Ela ressalta que para um modelo de tranferência de gestão para OSs funcionar é preciso supervisão e acompanhamento permanentes por parte da Secretaria de Educação. Além disso, o governo deverá cuidar do projeto pedagógico, assim como definir a formação dos professores. “As OSs deverão cumprir metas definidas pela secretaria. Primeiro, a secretaria define o modelo pedagógico e a formação de professores e acompanha a execução, para ver o que está andando. Cabe à secretaria, caso não funcione, fazer uma intervenção”, diz.

“A educação pública brasileira está estagnada do ponto de vista de resultados. Não está melhorando. Acho que esse modelo pode ser uma alternativa. Mas por enquanto não dá para saber. Temos que ficar de olho e acompanhar para saber se vai funcionar ou não”, analisa.

Escolas ocupadas

Quase dois meses após o início das ocupações das escolas em Goiás, o número de unidades ocupadas por estudantes, professores e apoiadores caiu pela metade. Um grupo permanece acampado no estacionamento do edifício da Secretaria de Estado de Educação, Cultura e Esporte (Seduce), em Goiânia. Os estudantes chegaram a ocupar 28 escolas e, de acordo com informações da Seduce, até quinta-feira (4), eram 14 escolas ocupadas.
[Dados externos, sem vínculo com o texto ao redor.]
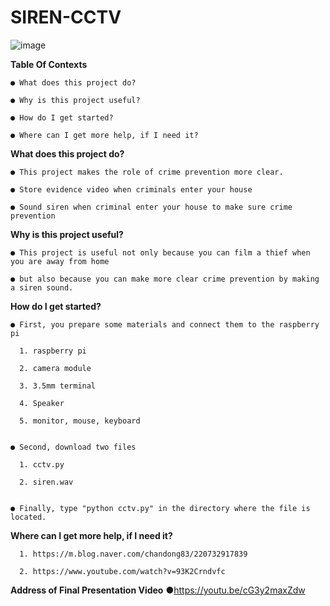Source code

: # SIREN-CCTV

![image](https://user-images.githubusercontent.com/54634455/84468402-b3947680-acb9-11ea-9dfd-8c77789e8cc7.png)


**Table Of Contexts**


    ● What does this project do?
  
    ● Why is this project useful?
  
    ● How do I get started?
  
    ● Where can I get more help, if I need it?


**What does this project do?**

    ● This project makes the role of crime prevention more clear.
    
    ● Store evidence video when criminals enter your house
  
    ● Sound siren when criminal enter your house to make sure crime prevention
  
   
**Why is this project useful?**

    ● This project is useful not only because you can film a thief when you are away from home 
  
    ● but also because you can make more clear crime prevention by making a siren sound.
  
   
**How do I get started?**

    ● First, you prepare some materials and connect them to the raspberry pi
  
      1. raspberry pi
    
      2. camera module
    
      3. 3.5mm terminal
    
      4. Speaker
    
      5. monitor, mouse, keyboard
    

    ● Second, download two files 
  
      1. cctv.py
    
      2. siren.wav
    
  
    ● Finally, type "python cctv.py" in the directory where the file is located.
  
      
 **Where can I get more help, if I need it?**
 
      1. https://m.blog.naver.com/chandong83/220732917839
  
      2. https://www.youtube.com/watch?v=93K2Crndvfc
  
  
  **Address of Final Presentation Video**
        ●https://youtu.be/cG3y2maxZdw
  

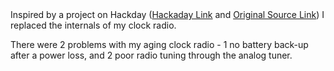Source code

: <html>
<head></head>
<body>
Inspired by a project on Hackday (<a href="http://hackaday.com/2014/09/18/sprite_tm-puts-linux-in-a-clock-radio/">Hackaday Link</a> and <a href="http://spritesmods.com/?art=clockradio&page=1">Original Source Link</a>) I replaced the internals
of my clock radio.

There were 2 problems with my aging clock radio - 1 no battery back-up after a power loss, and 2 poor radio tuning through the analog tuner.
</body>
</html>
O movimento começou no dia 9 de dezembro do ano passado. O protesto é contra a transferência da gestão de escolas estaduais a Organizações Sociais (OSs), que são entidades privadas, sem fins lucrativos. Apesar das manifestações, o governo mantém o edital de chamamento das entidades e confirma a data de abertura dos envelopes para o dia 15 de fevereiro.

Pelo modelo goiano, o primeiro de transferência da administração de escolas a OSs, as entidades receberão recursos do estado e serão responsáveis pela manutenção das escolas e por garantir melhores desempenhos dos estudantes nas avaliações feitas pelo estado, além da formação de professores. Elas também poderão contratar de professores e funcionários. O projeto-piloto será implementado em 23 escolas.

Contra o modelo e alegando falta de diálogo, os estudantes chegaram a ocupar 28 escolas, mas com o início das aulas, no dia 20 de janeiro, começou também um processo de desocupação.  Por meio de postagens na rede social Facebook, os estudantes dizem que estão sendo retirados à força das unidades e vítimas de violência policial. As denúncias são feitas nas páginas Secundaristas em Luta – GO e Ocupe sua Escola – Goiás. De acordo com a Seduce, as escolas foram desocupadas a partir da ação de pais, professores, estudantes e comunidade. A Polícia Militar nega as agressões.

“Estamos em um impasse entre governo e manifestantes. Enquanto isso, os alunos estão sem aula”, diz o diretor do Colégio Estadual Herta Layser Odwyer, Mário Rodrigues, um dos colégios ocupados.

A Seduce reafirma em nota que o ano letivo de 2016 só terá início quando ocorrer a desocupação das escolas e as unidades forem vistoriadas, um novo calendário for elaborado e o planejamento pedagógico for realizado. Sete mil alunos ainda estão sem aulas em decorrência da ocupação.

Nove escolas ocupadas têm mandado de reintegração de posse expedido pela Justiça, de acordo com a secretaria. “Os esforços são no sentido de que sejam desocupadas de forma espontânea, a partir da ação de pais, professores, estudantes e comunidade”, diz a secretaria.